WHAT IS EXPECTED — Go line by line through the data below and count those that hold "physical". Return only the number.

--- INPUT MATERIAL ---

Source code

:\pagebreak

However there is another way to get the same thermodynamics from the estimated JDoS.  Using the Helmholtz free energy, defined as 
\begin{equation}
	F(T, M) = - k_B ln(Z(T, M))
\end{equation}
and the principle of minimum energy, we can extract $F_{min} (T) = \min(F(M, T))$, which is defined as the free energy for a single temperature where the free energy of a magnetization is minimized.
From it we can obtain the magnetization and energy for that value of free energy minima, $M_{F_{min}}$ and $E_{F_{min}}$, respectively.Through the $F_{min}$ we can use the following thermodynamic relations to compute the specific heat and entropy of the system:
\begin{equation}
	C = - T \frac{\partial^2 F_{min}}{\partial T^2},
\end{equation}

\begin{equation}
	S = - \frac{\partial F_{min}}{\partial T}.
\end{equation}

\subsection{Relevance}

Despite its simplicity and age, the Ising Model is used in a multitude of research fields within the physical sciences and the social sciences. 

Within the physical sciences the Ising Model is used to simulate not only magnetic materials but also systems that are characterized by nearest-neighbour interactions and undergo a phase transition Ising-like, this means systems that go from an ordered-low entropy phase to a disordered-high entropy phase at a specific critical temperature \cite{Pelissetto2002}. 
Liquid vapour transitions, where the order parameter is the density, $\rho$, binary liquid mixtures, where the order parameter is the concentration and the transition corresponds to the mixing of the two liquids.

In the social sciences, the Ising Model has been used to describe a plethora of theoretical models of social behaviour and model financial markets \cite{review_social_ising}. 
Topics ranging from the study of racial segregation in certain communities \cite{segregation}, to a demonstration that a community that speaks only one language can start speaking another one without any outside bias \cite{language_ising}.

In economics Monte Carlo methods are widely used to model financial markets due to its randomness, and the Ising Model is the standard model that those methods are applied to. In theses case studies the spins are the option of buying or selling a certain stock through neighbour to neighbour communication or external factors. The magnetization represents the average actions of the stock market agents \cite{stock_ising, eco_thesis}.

---

TASK RESPONSE — 2